[Start of section]
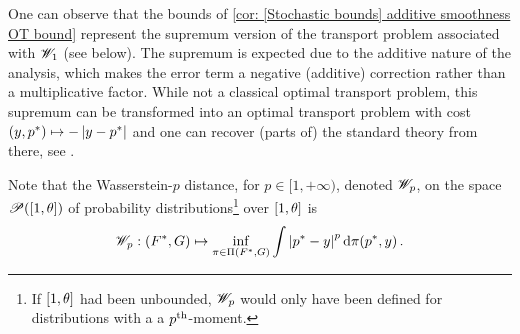One can observe that the bounds of \cref{cor: [Stochastic bounds] additive smoothness OT bound} represent the supremum version of the transport problem associated with $\mathscr{W}_1$ (see below). The supremum is expected due to the additive nature of the analysis, which makes the error term a negative (additive) correction rather than a multiplicative factor. While not a classical optimal transport problem, this supremum can be transformed into an optimal transport problem with cost $(y,p^*)\mapsto - \left\lvert y-p^* \right\rvert$ and one can recover (parts of) the standard theory from there, see \eg \cite{villani_optimal_2009}.

Note that the Wasserstein-$p$ distance, for $p\in[1,+\infty)$, denoted $\mathscr{W}_p$, on the space $\mathscr{P}([1,\theta])$ of probability distributions\footnote{If $[1,\theta]$ had been unbounded, $\mathscr{W}_p$ would only have been defined for distributions with a a $p\textsuperscript{th}$-moment.} over $[1,\theta]$ is 
\[
    \mathscr{W}_p:(F^*,G)\mapsto\inf_{\pi\in\Pi(F^*,G)}\int \left\lvert p^*-y \right\rvert^p\mathrm{d}\pi(p^*,y)\,.
\]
[End of section]
▸ Work to complete: Produce the full material again verbatim, with the pictures dropped.

▸ Worked solution:
One can observe that the bounds of \cref{cor: [Stochastic bounds] additive smoothness OT bound} represent the supremum version of the transport problem associated with $\mathscr{W}_1$ (see below). The supremum is expected due to the additive nature of the analysis, which makes the error term a negative (additive) correction rather than a multiplicative factor. While not a classical optimal transport problem, this supremum can be transformed into an optimal transport problem with cost $(y,p^*)\mapsto - \left\lvert y-p^* \right\rvert$ and one can recover (parts of) the standard theory from there, see \eg \cite{villani_optimal_2009}.

Note that the Wasserstein-$p$ distance, for $p\in[1,+\infty)$, denoted $\mathscr{W}_p$, on the space $\mathscr{P}([1,\theta])$ of probability distributions\footnote{If $[1,\theta]$ had been unbounded, $\mathscr{W}_p$ would only have been defined for distributions with a a $p\textsuperscript{th}$-moment.} over $[1,\theta]$ is 
\[
    \mathscr{W}_p:(F^*,G)\mapsto\inf_{\pi\in\Pi(F^*,G)}\int \left\lvert p^*-y \right\rvert^p\mathrm{d}\pi(p^*,y)\,.
\]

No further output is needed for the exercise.